## Required work
One number is the whole answer: how many lines of the records include "version".

## Records from a dataset
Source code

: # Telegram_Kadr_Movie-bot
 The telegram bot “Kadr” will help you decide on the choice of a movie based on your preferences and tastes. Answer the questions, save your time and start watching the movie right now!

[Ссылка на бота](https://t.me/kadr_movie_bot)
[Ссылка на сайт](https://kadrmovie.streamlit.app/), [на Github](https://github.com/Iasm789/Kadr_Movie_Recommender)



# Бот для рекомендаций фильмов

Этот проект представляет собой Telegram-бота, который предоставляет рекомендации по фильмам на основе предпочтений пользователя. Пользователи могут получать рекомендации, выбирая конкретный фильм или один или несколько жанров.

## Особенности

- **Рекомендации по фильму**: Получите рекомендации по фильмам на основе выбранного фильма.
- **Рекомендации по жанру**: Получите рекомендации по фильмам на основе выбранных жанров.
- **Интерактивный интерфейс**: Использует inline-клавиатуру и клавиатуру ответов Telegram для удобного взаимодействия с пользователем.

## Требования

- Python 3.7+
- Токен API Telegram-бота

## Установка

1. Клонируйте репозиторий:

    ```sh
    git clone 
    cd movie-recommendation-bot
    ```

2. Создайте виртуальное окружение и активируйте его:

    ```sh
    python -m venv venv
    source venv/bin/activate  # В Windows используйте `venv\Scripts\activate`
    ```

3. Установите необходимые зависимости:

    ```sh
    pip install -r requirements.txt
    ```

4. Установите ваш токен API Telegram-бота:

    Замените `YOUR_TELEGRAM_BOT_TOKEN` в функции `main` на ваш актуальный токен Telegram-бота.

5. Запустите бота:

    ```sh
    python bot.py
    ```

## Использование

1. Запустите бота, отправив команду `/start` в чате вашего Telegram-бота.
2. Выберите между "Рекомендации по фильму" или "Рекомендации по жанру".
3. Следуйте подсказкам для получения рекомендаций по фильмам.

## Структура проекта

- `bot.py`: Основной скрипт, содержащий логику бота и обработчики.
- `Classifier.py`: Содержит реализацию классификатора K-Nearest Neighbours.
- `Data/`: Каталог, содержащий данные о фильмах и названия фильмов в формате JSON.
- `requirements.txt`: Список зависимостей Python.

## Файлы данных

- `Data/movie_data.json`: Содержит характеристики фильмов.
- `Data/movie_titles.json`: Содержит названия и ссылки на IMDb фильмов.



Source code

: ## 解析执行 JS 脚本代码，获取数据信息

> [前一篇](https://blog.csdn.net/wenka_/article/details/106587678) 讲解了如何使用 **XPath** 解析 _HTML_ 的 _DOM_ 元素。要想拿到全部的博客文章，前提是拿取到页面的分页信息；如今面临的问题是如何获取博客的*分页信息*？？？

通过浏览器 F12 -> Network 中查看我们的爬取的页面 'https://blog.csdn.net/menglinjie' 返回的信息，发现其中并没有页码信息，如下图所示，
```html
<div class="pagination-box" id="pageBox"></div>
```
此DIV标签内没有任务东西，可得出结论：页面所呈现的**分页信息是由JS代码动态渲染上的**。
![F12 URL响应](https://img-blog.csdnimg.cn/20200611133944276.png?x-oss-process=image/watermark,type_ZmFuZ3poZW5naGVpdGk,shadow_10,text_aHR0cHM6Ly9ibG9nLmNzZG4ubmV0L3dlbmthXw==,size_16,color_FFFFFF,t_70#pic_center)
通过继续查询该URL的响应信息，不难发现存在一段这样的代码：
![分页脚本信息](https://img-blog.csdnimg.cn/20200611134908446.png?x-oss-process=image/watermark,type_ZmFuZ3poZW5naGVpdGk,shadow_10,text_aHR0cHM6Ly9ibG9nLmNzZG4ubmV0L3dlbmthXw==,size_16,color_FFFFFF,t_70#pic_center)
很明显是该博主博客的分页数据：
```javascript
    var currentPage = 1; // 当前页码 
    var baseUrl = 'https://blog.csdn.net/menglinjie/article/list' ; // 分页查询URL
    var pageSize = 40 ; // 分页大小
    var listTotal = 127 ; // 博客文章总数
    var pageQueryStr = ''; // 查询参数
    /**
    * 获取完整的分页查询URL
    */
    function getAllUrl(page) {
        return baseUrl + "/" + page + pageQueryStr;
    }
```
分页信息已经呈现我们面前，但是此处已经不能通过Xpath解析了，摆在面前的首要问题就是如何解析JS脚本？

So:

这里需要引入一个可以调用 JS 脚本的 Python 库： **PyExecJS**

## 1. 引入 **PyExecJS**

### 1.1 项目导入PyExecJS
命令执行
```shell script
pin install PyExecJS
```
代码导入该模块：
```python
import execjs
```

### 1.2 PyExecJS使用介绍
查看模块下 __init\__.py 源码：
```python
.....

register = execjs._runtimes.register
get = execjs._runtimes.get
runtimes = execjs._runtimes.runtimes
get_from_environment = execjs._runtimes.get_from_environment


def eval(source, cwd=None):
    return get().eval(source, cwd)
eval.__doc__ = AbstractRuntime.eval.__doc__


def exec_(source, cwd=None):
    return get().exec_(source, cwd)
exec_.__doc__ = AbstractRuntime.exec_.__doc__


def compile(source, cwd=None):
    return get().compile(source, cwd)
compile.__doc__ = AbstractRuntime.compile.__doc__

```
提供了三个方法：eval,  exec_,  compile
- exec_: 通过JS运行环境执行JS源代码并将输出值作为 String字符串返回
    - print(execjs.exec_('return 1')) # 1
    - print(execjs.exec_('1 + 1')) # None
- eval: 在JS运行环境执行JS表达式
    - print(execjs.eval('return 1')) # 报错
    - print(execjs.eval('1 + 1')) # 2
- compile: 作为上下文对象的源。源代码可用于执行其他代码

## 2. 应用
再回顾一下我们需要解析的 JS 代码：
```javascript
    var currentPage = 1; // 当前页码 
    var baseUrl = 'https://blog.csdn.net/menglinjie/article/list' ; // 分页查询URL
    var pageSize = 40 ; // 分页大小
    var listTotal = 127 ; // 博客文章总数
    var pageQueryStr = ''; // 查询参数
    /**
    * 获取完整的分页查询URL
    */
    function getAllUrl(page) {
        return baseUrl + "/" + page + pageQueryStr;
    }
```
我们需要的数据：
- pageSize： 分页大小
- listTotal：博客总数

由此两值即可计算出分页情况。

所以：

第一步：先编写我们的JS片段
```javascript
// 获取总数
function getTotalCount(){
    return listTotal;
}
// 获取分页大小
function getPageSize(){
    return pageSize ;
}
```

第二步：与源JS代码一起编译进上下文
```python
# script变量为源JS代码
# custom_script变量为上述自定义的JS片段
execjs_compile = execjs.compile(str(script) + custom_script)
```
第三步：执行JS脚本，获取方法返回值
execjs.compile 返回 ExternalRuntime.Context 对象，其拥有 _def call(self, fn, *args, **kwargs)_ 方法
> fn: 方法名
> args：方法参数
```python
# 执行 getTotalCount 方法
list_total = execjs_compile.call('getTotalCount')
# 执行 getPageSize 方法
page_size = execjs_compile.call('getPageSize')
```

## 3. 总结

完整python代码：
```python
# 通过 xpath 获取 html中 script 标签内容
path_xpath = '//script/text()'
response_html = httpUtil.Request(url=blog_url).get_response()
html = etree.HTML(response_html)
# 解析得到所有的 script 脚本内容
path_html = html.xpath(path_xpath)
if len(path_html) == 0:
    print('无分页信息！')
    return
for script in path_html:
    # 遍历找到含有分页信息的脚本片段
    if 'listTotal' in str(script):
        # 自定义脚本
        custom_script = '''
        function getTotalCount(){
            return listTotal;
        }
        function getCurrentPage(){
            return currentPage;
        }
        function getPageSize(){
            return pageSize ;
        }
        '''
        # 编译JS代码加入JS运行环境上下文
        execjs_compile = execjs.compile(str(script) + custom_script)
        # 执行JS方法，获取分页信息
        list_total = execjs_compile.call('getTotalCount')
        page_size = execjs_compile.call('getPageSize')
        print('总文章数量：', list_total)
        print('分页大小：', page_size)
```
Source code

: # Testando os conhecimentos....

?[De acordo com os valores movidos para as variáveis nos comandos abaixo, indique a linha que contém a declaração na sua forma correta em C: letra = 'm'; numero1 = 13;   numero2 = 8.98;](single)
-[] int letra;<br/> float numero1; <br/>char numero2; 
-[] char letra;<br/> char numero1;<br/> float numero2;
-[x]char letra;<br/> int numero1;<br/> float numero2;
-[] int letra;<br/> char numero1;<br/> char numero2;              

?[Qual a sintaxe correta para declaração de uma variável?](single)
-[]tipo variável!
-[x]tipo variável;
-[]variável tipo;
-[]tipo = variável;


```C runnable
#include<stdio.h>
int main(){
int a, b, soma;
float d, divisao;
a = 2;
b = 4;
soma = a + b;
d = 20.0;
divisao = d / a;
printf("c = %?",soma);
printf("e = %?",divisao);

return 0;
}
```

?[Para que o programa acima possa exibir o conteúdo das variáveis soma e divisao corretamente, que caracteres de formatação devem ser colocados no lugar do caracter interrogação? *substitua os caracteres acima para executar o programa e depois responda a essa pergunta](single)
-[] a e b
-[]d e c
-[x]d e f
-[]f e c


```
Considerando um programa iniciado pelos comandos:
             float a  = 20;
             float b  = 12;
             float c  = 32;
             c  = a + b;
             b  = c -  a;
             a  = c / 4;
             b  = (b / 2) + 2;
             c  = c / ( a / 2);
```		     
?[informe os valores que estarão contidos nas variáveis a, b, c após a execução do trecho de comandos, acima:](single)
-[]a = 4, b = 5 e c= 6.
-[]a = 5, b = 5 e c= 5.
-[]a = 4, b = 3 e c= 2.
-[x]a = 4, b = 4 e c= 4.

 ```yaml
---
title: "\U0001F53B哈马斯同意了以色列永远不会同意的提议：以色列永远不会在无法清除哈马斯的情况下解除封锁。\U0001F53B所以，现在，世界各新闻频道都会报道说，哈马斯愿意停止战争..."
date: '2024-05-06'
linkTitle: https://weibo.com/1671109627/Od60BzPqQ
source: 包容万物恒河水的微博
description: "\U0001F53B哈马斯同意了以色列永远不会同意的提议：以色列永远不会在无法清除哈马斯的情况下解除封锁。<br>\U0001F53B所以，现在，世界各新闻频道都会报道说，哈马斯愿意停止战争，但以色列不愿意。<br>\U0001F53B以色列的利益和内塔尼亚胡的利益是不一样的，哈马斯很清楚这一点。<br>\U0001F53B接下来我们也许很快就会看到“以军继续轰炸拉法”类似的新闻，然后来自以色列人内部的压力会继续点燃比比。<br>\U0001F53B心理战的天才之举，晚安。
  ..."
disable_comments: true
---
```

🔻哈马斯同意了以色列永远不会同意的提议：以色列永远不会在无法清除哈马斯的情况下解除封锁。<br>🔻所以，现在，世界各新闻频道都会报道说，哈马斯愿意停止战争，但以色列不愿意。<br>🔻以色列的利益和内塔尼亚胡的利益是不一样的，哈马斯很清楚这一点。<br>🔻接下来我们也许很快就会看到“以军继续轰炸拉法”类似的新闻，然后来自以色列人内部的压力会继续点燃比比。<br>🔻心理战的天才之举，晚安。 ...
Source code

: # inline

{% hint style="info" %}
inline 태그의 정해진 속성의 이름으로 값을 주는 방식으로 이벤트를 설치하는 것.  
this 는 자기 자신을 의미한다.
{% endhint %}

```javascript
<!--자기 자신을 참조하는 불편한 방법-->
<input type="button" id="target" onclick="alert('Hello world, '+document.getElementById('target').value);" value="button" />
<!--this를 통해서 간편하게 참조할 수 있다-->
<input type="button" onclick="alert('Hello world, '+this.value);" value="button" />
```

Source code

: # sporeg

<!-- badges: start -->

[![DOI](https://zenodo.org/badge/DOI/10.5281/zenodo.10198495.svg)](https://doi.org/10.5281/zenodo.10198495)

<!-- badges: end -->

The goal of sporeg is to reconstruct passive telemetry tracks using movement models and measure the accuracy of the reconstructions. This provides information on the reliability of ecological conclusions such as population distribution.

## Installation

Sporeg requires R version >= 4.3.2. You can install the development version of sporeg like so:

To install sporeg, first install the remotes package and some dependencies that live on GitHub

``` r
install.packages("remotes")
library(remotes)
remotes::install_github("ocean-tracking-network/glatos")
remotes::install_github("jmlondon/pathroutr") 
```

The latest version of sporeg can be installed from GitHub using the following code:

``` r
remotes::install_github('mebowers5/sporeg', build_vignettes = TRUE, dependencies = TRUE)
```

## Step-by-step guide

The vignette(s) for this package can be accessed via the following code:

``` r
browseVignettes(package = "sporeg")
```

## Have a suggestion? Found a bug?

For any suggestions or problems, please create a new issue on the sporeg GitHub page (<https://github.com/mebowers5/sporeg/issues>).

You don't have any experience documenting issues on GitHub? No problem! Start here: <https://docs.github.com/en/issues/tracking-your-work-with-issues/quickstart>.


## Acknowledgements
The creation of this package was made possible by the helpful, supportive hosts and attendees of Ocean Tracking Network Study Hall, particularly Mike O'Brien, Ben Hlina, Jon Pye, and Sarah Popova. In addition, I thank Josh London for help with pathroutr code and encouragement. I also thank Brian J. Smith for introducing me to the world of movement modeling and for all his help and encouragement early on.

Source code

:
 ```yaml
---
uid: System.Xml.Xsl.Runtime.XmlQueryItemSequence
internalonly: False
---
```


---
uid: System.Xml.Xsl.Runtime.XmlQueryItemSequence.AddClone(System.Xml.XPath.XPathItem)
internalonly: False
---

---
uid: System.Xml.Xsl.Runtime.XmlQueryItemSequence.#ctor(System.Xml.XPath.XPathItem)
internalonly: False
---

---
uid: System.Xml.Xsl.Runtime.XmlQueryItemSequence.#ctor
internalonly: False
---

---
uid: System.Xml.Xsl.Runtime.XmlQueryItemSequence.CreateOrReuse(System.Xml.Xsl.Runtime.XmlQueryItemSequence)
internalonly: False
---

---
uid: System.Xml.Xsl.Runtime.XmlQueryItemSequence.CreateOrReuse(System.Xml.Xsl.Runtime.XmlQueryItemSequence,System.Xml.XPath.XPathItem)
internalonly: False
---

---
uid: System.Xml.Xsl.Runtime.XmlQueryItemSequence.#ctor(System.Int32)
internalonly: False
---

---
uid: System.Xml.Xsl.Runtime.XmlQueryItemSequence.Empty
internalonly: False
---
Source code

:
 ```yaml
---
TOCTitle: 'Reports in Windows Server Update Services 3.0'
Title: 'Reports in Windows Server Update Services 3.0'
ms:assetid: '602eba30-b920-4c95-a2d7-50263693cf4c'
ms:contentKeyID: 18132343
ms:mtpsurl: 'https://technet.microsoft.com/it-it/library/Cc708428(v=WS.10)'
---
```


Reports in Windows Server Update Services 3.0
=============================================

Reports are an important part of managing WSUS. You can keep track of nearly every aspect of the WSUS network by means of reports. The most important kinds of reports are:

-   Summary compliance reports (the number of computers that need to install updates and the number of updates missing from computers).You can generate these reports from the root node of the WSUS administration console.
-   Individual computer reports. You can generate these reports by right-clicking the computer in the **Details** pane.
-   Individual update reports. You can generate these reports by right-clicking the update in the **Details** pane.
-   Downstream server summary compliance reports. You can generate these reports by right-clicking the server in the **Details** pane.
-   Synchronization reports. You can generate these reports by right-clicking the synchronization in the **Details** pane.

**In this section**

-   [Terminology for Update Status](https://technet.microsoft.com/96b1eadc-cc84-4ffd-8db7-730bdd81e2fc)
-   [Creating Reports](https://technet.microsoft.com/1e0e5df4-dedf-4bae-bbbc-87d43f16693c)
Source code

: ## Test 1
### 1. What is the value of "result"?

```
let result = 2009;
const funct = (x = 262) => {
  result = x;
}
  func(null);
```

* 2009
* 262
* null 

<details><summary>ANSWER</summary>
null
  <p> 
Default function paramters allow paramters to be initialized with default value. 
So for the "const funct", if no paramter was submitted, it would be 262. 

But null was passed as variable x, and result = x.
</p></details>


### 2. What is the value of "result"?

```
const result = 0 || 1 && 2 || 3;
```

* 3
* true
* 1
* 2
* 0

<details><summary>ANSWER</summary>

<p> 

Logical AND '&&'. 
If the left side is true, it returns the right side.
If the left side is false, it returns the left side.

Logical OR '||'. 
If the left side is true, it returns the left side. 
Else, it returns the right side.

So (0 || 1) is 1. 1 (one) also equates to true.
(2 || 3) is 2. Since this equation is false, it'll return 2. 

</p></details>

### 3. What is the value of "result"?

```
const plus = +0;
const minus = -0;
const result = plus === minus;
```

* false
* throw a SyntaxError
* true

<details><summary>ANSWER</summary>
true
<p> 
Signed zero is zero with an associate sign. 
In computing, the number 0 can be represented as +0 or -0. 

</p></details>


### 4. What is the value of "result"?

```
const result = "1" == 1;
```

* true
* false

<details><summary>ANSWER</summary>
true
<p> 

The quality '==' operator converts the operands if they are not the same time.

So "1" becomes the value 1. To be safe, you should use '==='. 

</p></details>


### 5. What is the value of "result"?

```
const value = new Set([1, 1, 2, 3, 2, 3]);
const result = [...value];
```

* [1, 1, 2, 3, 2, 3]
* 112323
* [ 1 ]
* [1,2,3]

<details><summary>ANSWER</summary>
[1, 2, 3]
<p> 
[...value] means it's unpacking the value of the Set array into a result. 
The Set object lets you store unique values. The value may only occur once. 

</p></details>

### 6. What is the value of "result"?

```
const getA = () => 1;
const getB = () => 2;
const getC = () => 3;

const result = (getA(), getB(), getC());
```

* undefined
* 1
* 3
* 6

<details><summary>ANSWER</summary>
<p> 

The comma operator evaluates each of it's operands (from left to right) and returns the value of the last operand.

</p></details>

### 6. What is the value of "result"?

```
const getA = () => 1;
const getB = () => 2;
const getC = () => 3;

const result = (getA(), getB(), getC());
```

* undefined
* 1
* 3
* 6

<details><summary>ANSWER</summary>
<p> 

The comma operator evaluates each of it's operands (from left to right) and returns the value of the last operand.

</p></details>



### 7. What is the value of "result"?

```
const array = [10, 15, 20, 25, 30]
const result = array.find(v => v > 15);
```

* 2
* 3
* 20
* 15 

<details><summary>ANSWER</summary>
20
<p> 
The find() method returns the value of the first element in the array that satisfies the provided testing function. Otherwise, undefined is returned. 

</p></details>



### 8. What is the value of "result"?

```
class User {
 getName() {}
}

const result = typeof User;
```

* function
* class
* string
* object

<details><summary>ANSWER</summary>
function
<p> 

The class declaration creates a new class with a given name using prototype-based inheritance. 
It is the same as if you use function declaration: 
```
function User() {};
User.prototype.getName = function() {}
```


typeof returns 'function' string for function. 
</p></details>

## Solution for this problem
2